§ **Goal of the exercise**:
Using the material that follows, identify and copy each line with the string "github".

§ **Data excerpts**:
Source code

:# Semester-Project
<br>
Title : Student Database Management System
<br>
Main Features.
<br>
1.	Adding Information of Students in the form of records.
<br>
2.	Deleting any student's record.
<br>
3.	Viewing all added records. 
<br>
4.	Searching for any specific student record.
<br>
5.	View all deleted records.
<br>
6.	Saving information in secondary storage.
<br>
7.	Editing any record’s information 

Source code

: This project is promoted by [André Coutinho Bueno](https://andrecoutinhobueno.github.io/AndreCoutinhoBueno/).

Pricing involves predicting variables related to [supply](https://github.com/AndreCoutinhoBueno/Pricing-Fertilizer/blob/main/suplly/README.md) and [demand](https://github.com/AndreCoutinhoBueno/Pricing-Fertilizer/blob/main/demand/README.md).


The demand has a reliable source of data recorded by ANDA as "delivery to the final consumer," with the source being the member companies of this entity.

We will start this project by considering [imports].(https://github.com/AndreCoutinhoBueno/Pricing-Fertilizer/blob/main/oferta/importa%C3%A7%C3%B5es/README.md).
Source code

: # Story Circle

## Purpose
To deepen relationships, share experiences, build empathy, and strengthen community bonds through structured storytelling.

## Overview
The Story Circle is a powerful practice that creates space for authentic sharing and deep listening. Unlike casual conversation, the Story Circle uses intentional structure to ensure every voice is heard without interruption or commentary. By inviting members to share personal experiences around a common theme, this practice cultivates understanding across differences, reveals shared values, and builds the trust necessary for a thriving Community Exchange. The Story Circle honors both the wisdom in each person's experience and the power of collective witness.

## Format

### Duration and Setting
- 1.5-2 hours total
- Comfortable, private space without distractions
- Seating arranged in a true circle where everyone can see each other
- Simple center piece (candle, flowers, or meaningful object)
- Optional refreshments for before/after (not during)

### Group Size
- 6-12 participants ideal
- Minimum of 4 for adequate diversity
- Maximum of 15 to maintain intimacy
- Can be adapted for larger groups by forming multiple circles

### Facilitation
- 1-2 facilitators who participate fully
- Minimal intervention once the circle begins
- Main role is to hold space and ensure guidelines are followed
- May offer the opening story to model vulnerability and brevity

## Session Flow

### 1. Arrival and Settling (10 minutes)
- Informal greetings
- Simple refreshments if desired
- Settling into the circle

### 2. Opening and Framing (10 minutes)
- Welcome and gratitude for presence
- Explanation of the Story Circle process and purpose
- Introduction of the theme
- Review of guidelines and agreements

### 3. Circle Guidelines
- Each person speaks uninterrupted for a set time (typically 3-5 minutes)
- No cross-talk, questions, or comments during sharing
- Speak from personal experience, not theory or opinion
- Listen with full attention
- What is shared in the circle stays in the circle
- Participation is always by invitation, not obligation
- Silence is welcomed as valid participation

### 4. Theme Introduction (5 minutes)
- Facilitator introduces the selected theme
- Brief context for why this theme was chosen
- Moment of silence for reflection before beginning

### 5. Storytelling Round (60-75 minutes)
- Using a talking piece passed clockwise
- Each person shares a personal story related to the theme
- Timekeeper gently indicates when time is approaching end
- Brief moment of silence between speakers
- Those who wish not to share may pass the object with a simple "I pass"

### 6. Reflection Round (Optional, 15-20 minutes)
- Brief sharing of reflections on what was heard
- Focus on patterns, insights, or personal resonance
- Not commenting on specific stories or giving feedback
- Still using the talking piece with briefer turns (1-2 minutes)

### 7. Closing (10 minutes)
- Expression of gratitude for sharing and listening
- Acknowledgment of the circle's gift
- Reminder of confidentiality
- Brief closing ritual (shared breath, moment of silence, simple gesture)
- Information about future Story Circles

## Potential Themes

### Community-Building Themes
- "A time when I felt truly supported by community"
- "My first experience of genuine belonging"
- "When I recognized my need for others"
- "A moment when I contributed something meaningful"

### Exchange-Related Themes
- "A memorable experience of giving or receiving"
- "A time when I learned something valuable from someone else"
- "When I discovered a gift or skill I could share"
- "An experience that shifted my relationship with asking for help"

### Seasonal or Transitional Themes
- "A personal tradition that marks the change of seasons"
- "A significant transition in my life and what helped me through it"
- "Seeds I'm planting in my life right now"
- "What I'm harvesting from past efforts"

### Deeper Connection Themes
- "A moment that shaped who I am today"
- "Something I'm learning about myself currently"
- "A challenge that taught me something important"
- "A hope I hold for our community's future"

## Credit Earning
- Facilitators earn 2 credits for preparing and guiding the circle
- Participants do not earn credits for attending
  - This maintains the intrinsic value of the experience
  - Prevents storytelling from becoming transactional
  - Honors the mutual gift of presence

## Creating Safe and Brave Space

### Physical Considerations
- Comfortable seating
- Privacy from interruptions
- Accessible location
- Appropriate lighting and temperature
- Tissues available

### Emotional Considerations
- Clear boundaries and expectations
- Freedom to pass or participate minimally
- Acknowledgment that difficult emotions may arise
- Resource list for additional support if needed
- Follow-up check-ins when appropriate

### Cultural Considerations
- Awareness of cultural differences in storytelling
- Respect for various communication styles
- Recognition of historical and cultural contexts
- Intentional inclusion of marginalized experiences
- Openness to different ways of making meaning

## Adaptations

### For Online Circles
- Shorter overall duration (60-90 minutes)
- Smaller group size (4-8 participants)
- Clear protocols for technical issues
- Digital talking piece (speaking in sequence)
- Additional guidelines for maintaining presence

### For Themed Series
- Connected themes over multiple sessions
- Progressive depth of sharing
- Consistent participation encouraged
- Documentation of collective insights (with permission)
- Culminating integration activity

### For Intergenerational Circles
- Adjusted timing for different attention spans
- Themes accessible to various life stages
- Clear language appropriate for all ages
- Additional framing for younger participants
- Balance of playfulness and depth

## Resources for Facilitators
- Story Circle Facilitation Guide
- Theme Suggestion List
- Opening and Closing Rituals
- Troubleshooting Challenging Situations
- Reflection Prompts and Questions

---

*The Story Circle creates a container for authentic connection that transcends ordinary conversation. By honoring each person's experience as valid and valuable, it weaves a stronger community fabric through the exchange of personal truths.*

§ **Worked solution**:
: This project is promoted by [André Coutinho Bueno](https://andrecoutinhobueno.github.io/AndreCoutinhoBueno/).
Pricing involves predicting variables related to [supply](https://github.com/AndreCoutinhoBueno/Pricing-Fertilizer/blob/main/suplly/README.md) and [demand](https://github.com/AndreCoutinhoBueno/Pricing-Fertilizer/blob/main/demand/README.md).
We will start this project by considering [imports].(https://github.com/AndreCoutinhoBueno/Pricing-Fertilizer/blob/main/oferta/importa%C3%A7%C3%B5es/README.md).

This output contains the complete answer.